Crawl depth refers to how many links away from the starting URL a web crawler will follow before stopping. A depth of 0 means only the starting page is crawled. A depth of 1 includes the starting page plus all pages directly linked from it. A depth of 2 adds pages linked from those pages, and so on.

Why Crawl Depth Matters

Resource Management

Every additional level of depth can exponentially increase the number of pages to crawl. A site with an average of 50 links per page generates up to 50 pages at depth 1, 2,500 at depth 2, and 125,000 at depth 3. Without depth limits, crawlers can spiral into millions of pages, consuming time, bandwidth, and storage.

Relevance

Content relevance often decreases with depth. The starting page is presumably the most relevant target. Pages one click away are closely related.

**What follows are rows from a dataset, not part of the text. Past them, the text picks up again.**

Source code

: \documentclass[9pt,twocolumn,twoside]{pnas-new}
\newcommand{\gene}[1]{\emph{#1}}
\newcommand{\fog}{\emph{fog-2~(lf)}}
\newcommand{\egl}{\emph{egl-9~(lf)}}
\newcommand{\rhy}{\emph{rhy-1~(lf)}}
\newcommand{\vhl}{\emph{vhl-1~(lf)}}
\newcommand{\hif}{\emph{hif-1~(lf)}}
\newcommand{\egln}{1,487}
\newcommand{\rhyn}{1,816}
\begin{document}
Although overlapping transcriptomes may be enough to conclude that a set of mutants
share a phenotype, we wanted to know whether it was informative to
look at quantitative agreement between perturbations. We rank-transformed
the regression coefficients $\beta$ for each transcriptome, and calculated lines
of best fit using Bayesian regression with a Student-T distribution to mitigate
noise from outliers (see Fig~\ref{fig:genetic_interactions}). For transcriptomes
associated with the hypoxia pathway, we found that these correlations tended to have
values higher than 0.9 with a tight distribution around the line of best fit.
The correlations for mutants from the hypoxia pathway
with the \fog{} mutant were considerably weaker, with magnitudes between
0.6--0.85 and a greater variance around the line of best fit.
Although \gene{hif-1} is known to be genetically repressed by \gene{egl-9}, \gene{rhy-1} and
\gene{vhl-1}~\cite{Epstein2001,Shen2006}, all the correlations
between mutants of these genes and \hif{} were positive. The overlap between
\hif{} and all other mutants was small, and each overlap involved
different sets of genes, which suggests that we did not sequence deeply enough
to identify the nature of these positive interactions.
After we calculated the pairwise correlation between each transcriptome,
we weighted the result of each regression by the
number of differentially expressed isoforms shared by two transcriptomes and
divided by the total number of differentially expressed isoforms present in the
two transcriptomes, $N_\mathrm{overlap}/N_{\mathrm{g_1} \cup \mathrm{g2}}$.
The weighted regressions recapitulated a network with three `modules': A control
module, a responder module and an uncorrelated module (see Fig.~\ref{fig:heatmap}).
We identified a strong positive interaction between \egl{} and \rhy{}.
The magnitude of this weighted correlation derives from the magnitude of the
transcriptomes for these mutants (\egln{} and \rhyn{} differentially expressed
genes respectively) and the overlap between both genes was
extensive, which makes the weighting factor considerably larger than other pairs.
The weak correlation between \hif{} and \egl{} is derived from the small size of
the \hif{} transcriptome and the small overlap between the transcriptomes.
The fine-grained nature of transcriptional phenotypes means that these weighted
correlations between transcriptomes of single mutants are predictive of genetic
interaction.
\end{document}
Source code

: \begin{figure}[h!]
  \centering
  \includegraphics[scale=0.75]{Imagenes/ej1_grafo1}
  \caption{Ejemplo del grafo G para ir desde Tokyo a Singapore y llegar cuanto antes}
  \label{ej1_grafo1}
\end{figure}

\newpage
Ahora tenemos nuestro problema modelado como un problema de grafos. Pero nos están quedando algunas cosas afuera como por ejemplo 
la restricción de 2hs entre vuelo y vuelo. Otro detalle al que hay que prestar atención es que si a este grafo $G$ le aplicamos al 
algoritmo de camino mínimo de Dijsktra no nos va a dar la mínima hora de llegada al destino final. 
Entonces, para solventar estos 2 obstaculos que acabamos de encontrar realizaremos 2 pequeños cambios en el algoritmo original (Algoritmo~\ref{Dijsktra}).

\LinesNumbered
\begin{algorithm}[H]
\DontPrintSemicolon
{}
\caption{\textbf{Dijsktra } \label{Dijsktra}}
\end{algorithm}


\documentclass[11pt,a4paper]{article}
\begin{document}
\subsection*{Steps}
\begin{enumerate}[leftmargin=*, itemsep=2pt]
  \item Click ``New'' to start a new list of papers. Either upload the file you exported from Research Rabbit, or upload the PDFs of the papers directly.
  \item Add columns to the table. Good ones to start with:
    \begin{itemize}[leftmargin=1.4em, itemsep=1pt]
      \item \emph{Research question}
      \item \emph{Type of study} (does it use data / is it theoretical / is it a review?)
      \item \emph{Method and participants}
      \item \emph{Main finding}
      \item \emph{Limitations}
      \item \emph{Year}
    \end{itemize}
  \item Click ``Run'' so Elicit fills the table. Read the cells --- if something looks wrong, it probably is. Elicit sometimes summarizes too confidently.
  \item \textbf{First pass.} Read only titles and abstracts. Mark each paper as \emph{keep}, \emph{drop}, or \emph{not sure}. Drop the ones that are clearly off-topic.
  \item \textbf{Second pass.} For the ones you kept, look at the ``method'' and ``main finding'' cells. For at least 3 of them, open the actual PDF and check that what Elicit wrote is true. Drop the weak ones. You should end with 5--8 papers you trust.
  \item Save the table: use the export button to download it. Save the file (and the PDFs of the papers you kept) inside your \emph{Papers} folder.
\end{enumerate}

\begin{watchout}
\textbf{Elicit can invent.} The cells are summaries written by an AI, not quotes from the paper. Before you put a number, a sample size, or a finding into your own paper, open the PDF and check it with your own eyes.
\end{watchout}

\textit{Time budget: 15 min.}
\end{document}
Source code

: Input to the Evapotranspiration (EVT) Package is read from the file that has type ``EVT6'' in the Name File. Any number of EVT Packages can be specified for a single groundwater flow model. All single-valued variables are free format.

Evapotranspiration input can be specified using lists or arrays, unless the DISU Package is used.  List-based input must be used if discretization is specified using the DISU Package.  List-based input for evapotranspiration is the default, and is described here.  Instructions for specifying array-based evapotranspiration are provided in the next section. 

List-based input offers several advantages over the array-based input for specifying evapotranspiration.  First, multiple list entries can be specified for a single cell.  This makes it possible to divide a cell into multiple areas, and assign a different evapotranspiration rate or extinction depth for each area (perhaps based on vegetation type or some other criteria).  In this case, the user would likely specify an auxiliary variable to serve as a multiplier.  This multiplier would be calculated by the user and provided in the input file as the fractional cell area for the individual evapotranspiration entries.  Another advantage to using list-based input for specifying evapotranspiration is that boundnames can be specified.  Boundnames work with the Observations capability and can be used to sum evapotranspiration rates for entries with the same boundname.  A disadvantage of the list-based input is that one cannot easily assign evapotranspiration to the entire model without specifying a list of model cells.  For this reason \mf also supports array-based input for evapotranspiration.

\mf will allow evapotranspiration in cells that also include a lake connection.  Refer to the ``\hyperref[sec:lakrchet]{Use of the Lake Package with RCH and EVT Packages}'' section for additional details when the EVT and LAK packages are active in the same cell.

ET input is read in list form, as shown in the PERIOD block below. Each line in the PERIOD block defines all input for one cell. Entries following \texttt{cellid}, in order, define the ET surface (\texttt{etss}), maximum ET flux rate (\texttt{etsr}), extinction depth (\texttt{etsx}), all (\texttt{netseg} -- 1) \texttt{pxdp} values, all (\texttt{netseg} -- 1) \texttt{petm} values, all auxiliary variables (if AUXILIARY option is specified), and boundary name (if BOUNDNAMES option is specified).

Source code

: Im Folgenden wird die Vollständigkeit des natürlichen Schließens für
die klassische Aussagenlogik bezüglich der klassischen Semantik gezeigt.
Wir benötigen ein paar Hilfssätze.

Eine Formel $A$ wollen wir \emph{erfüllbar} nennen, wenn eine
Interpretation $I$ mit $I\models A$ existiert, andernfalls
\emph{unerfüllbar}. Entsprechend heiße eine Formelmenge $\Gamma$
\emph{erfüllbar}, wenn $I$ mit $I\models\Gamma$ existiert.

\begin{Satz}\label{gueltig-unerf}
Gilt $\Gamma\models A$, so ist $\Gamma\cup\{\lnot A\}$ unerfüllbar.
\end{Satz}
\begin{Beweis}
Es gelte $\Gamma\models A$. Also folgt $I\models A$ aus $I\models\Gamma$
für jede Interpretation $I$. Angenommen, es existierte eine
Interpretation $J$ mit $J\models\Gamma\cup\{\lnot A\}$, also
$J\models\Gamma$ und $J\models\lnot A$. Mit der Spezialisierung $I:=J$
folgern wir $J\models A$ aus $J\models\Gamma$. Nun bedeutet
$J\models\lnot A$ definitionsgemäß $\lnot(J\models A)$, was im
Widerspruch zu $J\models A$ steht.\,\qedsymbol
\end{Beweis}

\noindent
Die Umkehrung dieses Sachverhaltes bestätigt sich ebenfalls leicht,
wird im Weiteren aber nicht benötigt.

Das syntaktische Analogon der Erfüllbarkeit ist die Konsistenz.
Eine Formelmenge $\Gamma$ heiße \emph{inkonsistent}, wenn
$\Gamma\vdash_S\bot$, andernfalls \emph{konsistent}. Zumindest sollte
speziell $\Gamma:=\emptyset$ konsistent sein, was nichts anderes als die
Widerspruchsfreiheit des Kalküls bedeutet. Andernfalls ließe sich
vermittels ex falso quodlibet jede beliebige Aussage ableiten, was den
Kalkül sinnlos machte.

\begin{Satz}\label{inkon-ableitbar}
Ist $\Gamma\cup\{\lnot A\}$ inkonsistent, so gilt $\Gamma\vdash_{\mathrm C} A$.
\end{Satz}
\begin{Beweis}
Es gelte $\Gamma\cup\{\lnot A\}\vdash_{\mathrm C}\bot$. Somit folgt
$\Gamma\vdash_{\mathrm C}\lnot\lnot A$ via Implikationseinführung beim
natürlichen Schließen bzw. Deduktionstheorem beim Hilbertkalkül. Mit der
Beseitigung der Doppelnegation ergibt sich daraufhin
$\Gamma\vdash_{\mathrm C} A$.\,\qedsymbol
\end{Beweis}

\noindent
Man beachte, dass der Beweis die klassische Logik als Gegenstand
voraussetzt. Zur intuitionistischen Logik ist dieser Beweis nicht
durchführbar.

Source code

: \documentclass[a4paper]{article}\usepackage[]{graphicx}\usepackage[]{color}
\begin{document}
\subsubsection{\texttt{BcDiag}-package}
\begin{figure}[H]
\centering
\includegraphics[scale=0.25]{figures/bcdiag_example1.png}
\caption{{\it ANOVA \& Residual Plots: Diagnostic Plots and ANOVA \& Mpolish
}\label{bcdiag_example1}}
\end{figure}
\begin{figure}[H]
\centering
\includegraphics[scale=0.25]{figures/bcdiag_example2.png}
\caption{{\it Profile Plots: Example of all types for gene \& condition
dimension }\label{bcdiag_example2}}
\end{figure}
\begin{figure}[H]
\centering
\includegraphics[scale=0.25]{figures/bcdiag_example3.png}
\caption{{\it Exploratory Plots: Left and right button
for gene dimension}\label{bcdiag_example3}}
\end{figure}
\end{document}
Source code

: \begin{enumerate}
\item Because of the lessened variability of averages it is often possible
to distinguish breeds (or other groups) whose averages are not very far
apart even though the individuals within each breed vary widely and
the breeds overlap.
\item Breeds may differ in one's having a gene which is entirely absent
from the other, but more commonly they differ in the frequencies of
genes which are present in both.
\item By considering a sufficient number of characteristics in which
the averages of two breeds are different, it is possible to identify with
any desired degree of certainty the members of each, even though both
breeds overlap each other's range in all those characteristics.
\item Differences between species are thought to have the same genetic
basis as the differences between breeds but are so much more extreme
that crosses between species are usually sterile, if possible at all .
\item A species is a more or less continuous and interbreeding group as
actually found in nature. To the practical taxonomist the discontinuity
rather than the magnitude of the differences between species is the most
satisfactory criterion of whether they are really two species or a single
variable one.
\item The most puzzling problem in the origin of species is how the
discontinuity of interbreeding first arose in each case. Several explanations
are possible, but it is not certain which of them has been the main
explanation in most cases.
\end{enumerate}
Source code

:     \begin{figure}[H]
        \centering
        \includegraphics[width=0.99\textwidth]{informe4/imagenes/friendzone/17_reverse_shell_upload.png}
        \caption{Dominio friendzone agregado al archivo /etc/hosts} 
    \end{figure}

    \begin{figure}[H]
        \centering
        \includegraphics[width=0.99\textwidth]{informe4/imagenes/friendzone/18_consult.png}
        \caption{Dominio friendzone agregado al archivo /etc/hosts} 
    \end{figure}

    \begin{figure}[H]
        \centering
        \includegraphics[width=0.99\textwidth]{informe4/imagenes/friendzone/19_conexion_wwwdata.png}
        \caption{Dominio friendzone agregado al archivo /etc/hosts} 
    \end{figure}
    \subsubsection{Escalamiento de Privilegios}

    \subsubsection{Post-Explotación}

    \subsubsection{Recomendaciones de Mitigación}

By depth 3 or 4, you may be crawling tangentially related or entirely irrelevant content.

Completeness vs Efficiency

There is an inherent trade-off between thoroughness and efficiency. A shallow crawl is fast but may miss important content buried deeper in the site structure. A deep crawl is comprehensive but expensive and slow.

Choosing the Right Depth

The optimal crawl depth depends on the site structure and your goals:

Depth 0 — single-page scraping, when you only need one specific page
Depth 1 — collecting a page and its immediate links, common for category pages linking to product pages
Depth 2-3 — exploring a section of a site, suitable for most content collection tasks
Unlimited depth — full site archival or comprehensive crawling (use with careful filtering)

Combining Depth with Filters

Depth alone is a blunt instrument. Effective crawlers combine depth limits with URL pattern filters, content type restrictions, and domain boundaries to target specific content regardless of its position in the link graph.

Crawl Depth in ScrapeGraphAI

ScrapeGraphAI allows you to configure crawl depth when initiating crawl operations, giving you precise control over how extensively the crawler explores a site. Combined with URL filtering, this ensures efficient, targeted data collection.